# [Exercise directions]
Don't include any picture when you restate the data word for word.

# [Plain-text document sources]
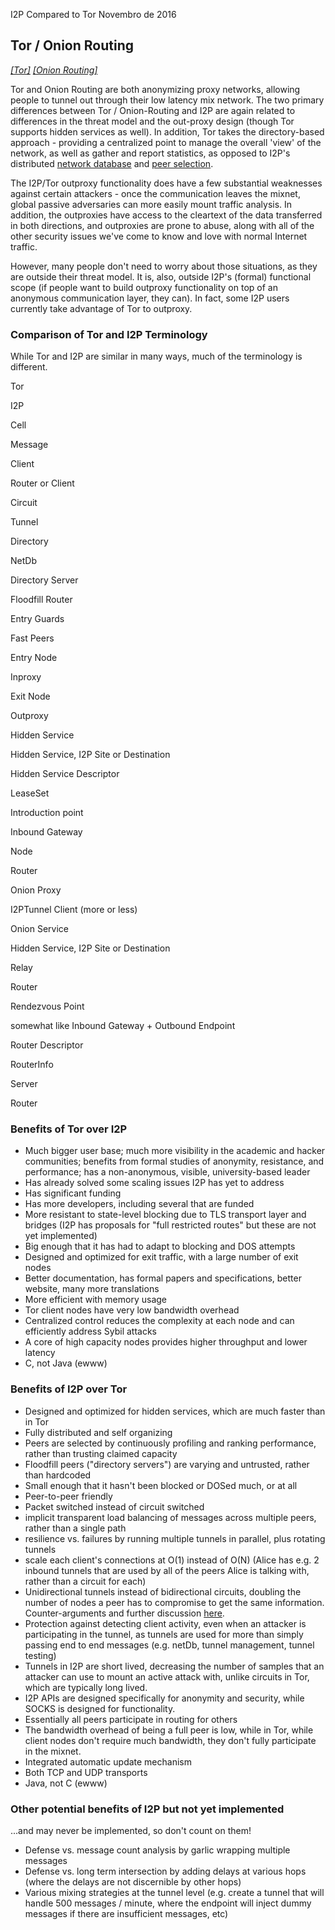  I2P Compared to
Tor Novembro de 2016


## Tor / Onion Routing

*[\[Tor\]](https://www.torproject.org/) [\[Onion
Routing\]](http://www.onion-router.net)*

Tor and Onion Routing are both anonymizing proxy networks, allowing
people to tunnel out through their low latency mix network. The two
primary differences between Tor / Onion-Routing and I2P are again
related to differences in the threat model and the out-proxy design
(though Tor supports hidden services as well). In addition, Tor takes
the directory-based approach - providing a centralized point to manage
the overall \'view\' of the network, as well as gather and report
statistics, as opposed to I2P\'s distributed [network
database]() and [peer
selection]().

The I2P/Tor outproxy functionality does have a few substantial
weaknesses against certain attackers - once the communication leaves the
mixnet, global passive adversaries can more easily mount traffic
analysis. In addition, the outproxies have access to the cleartext of
the data transferred in both directions, and outproxies are prone to
abuse, along with all of the other security issues we\'ve come to know
and love with normal Internet traffic.

However, many people don\'t need to worry about those situations, as
they are outside their threat model. It is, also, outside I2P\'s
(formal) functional scope (if people want to build outproxy
functionality on top of an anonymous communication layer, they can). In
fact, some I2P users currently take advantage of Tor to outproxy.

### Comparison of Tor and I2P Terminology

While Tor and I2P are similar in many ways, much of the terminology is
different.

Tor

I2P

Cell

Message

Client

Router or Client

Circuit

Tunnel

Directory

NetDb

Directory Server

Floodfill Router

Entry Guards

Fast Peers

Entry Node

Inproxy

Exit Node

Outproxy

Hidden Service

Hidden Service, I2P Site or Destination

Hidden Service Descriptor

LeaseSet

Introduction point

Inbound Gateway

Node

Router

Onion Proxy

I2PTunnel Client (more or less)

Onion Service

Hidden Service, I2P Site or Destination

Relay

Router

Rendezvous Point

somewhat like Inbound Gateway + Outbound Endpoint

Router Descriptor

RouterInfo

Server

Router

### Benefits of Tor over I2P

- Much bigger user base; much more visibility in the academic and
 hacker communities; benefits from formal studies of anonymity,
 resistance, and performance; has a non-anonymous, visible,
 university-based leader
- Has already solved some scaling issues I2P has yet to address
- Has significant funding
- Has more developers, including several that are funded
- More resistant to state-level blocking due to TLS transport layer
 and bridges (I2P has proposals for \"full restricted routes\" but
 these are not yet implemented)
- Big enough that it has had to adapt to blocking and DOS attempts
- Designed and optimized for exit traffic, with a large number of exit
 nodes
- Better documentation, has formal papers and specifications, better
 website, many more translations
- More efficient with memory usage
- Tor client nodes have very low bandwidth overhead
- Centralized control reduces the complexity at each node and can
 efficiently address Sybil attacks
- A core of high capacity nodes provides higher throughput and lower
 latency
- C, not Java (ewww)

### Benefits of I2P over Tor

- Designed and optimized for hidden services, which are much faster
 than in Tor
- Fully distributed and self organizing
- Peers are selected by continuously profiling and ranking
 performance, rather than trusting claimed capacity
- Floodfill peers (\"directory servers\") are varying and untrusted,
 rather than hardcoded
- Small enough that it hasn\'t been blocked or DOSed much, or at all
- Peer-to-peer friendly
- Packet switched instead of circuit switched
 - implicit transparent load balancing of messages across multiple
 peers, rather than a single path
 - resilience vs. failures by running multiple tunnels in parallel,
 plus rotating tunnels
 - scale each client\'s connections at O(1) instead of O(N) (Alice
 has e.g. 2 inbound tunnels that are used by all of the peers
 Alice is talking with, rather than a circuit for each)
- Unidirectional tunnels instead of bidirectional circuits, doubling
 the number of nodes a peer has to compromise to get the same
 information. Counter-arguments and further discussion
 [here]().
- Protection against detecting client activity, even when an attacker
 is participating in the tunnel, as tunnels are used for more than
 simply passing end to end messages (e.g. netDb, tunnel management,
 tunnel testing)
- Tunnels in I2P are short lived, decreasing the number of samples
 that an attacker can use to mount an active attack with, unlike
 circuits in Tor, which are typically long lived.
- I2P APIs are designed specifically for anonymity and security, while
 SOCKS is designed for functionality.
- Essentially all peers participate in routing for others
- The bandwidth overhead of being a full peer is low, while in Tor,
 while client nodes don\'t require much bandwidth, they don\'t fully
 participate in the mixnet.
- Integrated automatic update mechanism
- Both TCP and UDP transports
- Java, not C (ewww)

### Other potential benefits of I2P but not yet implemented

\...and may never be implemented, so don\'t count on them!

- Defense vs. message count analysis by garlic wrapping multiple
 messages
- Defense vs. long term intersection by adding delays at various hops
 (where the delays are not discernible by other hops)
- Various mixing strategies at the tunnel level (e.g. create a tunnel
 that will handle 500 messages / minute, where the endpoint will
 inject dummy messages if there are insufficient messages, etc)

# [Output below]
  I2P Compared to
Tor Novembro de 2016


## Tor / Onion Routing

*[\[Tor\]](https://www.torproject.org/) [\[Onion
Routing\]](http://www.onion-router.net)*

Tor and Onion Routing are both anonymizing proxy networks, allowing
people to tunnel out through their low latency mix network. The two
primary differences between Tor / Onion-Routing and I2P are again
related to differences in the threat model and the out-proxy design
(though Tor supports hidden services as well). In addition, Tor takes
the directory-based approach - providing a centralized point to manage
the overall \'view\' of the network, as well as gather and report
statistics, as opposed to I2P\'s distributed [network
database]() and [peer
selection]().

The I2P/Tor outproxy functionality does have a few substantial
weaknesses against certain attackers - once the communication leaves the
mixnet, global passive adversaries can more easily mount traffic
analysis. In addition, the outproxies have access to the cleartext of
the data transferred in both directions, and outproxies are prone to
abuse, along with all of the other security issues we\'ve come to know
and love with normal Internet traffic.

However, many people don\'t need to worry about those situations, as
they are outside their threat model. It is, also, outside I2P\'s
(formal) functional scope (if people want to build outproxy
functionality on top of an anonymous communication layer, they can). In
fact, some I2P users currently take advantage of Tor to outproxy.

### Comparison of Tor and I2P Terminology

While Tor and I2P are similar in many ways, much of the terminology is
different.

Tor

I2P

Cell

Message

Client

Router or Client

Circuit

Tunnel

Directory

NetDb

Directory Server

Floodfill Router

Entry Guards

Fast Peers

Entry Node

Inproxy

Exit Node

Outproxy

Hidden Service

Hidden Service, I2P Site or Destination

Hidden Service Descriptor

LeaseSet

Introduction point

Inbound Gateway

Node

Router

Onion Proxy

I2PTunnel Client (more or less)

Onion Service

Hidden Service, I2P Site or Destination

Relay

Router

Rendezvous Point

somewhat like Inbound Gateway + Outbound Endpoint

Router Descriptor

RouterInfo

Server

Router

### Benefits of Tor over I2P

- Much bigger user base; much more visibility in the academic and
 hacker communities; benefits from formal studies of anonymity,
 resistance, and performance; has a non-anonymous, visible,
 university-based leader
- Has already solved some scaling issues I2P has yet to address
- Has significant funding
- Has more developers, including several that are funded
- More resistant to state-level blocking due to TLS transport layer
 and bridges (I2P has proposals for \"full restricted routes\" but
 these are not yet implemented)
- Big enough that it has had to adapt to blocking and DOS attempts
- Designed and optimized for exit traffic, with a large number of exit
 nodes
- Better documentation, has formal papers and specifications, better
 website, many more translations
- More efficient with memory usage
- Tor client nodes have very low bandwidth overhead
- Centralized control reduces the complexity at each node and can
 efficiently address Sybil attacks
- A core of high capacity nodes provides higher throughput and lower
 latency
- C, not Java (ewww)

### Benefits of I2P over Tor

- Designed and optimized for hidden services, which are much faster
 than in Tor
- Fully distributed and self organizing
- Peers are selected by continuously profiling and ranking
 performance, rather than trusting claimed capacity
- Floodfill peers (\"directory servers\") are varying and untrusted,
 rather than hardcoded
- Small enough that it hasn\'t been blocked or DOSed much, or at all
- Peer-to-peer friendly
- Packet switched instead of circuit switched
 - implicit transparent load balancing of messages across multiple
 peers, rather than a single path
 - resilience vs. failures by running multiple tunnels in parallel,
 plus rotating tunnels
 - scale each client\'s connections at O(1) instead of O(N) (Alice
 has e.g. 2 inbound tunnels that are used by all of the peers
 Alice is talking with, rather than a circuit for each)
- Unidirectional tunnels instead of bidirectional circuits, doubling
 the number of nodes a peer has to compromise to get the same
 information. Counter-arguments and further discussion
 [here]().
- Protection against detecting client activity, even when an attacker
 is participating in the tunnel, as tunnels are used for more than
 simply passing end to end messages (e.g. netDb, tunnel management,
 tunnel testing)
- Tunnels in I2P are short lived, decreasing the number of samples
 that an attacker can use to mount an active attack with, unlike
 circuits in Tor, which are typically long lived.
- I2P APIs are designed specifically for anonymity and security, while
 SOCKS is designed for functionality.
- Essentially all peers participate in routing for others
- The bandwidth overhead of being a full peer is low, while in Tor,
 while client nodes don\'t require much bandwidth, they don\'t fully
 participate in the mixnet.
- Integrated automatic update mechanism
- Both TCP and UDP transports
- Java, not C (ewww)

### Other potential benefits of I2P but not yet implemented

\...and may never be implemented, so don\'t count on them!

- Defense vs. message count analysis by garlic wrapping multiple
 messages
- Defense vs. long term intersection by adding delays at various hops
 (where the delays are not discernible by other hops)
- Various mixing strategies at the tunnel level (e.g. create a tunnel
 that will handle 500 messages / minute, where the endpoint will
 inject dummy messages if there are insufficient messages, etc)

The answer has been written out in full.